▸ **Exercise material**
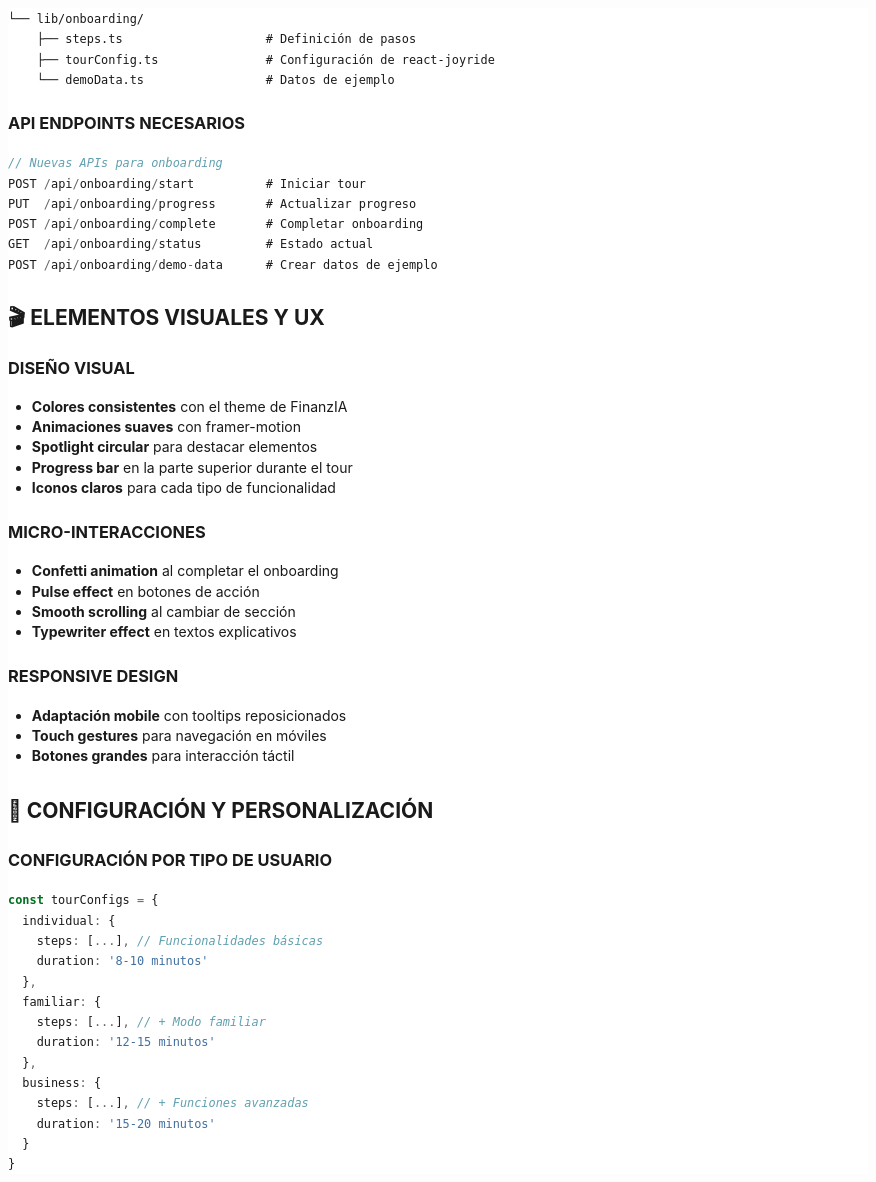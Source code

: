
 ```
└── lib/onboarding/
    ├── steps.ts                    # Definición de pasos
    ├── tourConfig.ts               # Configuración de react-joyride
    └── demoData.ts                 # Datos de ejemplo
```

### **API ENDPOINTS NECESARIOS**
```typescript
// Nuevas APIs para onboarding
POST /api/onboarding/start          # Iniciar tour
PUT  /api/onboarding/progress       # Actualizar progreso
POST /api/onboarding/complete       # Completar onboarding
GET  /api/onboarding/status         # Estado actual
POST /api/onboarding/demo-data      # Crear datos de ejemplo
```

## 🎬 **ELEMENTOS VISUALES Y UX**

### **DISEÑO VISUAL**
- **Colores consistentes** con el theme de FinanzIA
- **Animaciones suaves** con framer-motion
- **Spotlight circular** para destacar elementos
- **Progress bar** en la parte superior durante el tour
- **Iconos claros** para cada tipo de funcionalidad

### **MICRO-INTERACCIONES**
- **Confetti animation** al completar el onboarding
- **Pulse effect** en botones de acción
- **Smooth scrolling** al cambiar de sección
- **Typewriter effect** en textos explicativos

### **RESPONSIVE DESIGN**
- **Adaptación mobile** con tooltips reposicionados
- **Touch gestures** para navegación en móviles
- **Botones grandes** para interacción táctil

## 🔧 **CONFIGURACIÓN Y PERSONALIZACIÓN**

### **CONFIGURACIÓN POR TIPO DE USUARIO**
```typescript
const tourConfigs = {
  individual: {
    steps: [...], // Funcionalidades básicas
    duration: '8-10 minutos'
  },
  familiar: {
    steps: [...], // + Modo familiar
    duration: '12-15 minutos'
  },
  business: {
    steps: [...], // + Funciones avanzadas
    duration: '15-20 minutos'
  }
}
```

▸ **What you are asked to do**
Only the lines from the one containing "### **RESPONSIVE DESIGN**" through the last line of the records above are to be reproduced, exactly and with both ends included.

▸ **Solved exercise**
### **RESPONSIVE DESIGN**
- **Adaptación mobile** con tooltips reposicionados
- **Touch gestures** para navegación en móviles
- **Botones grandes** para interacción táctil

## 🔧 **CONFIGURACIÓN Y PERSONALIZACIÓN**

### **CONFIGURACIÓN POR TIPO DE USUARIO**
```typescript
const tourConfigs = {
  individual: {
    steps: [...], // Funcionalidades básicas
    duration: '8-10 minutos'
  },
  familiar: {
    steps: [...], // + Modo familiar
    duration: '12-15 minutos'
  },
  business: {
    steps: [...], // + Funciones avanzadas
    duration: '15-20 minutos'
  }
}
```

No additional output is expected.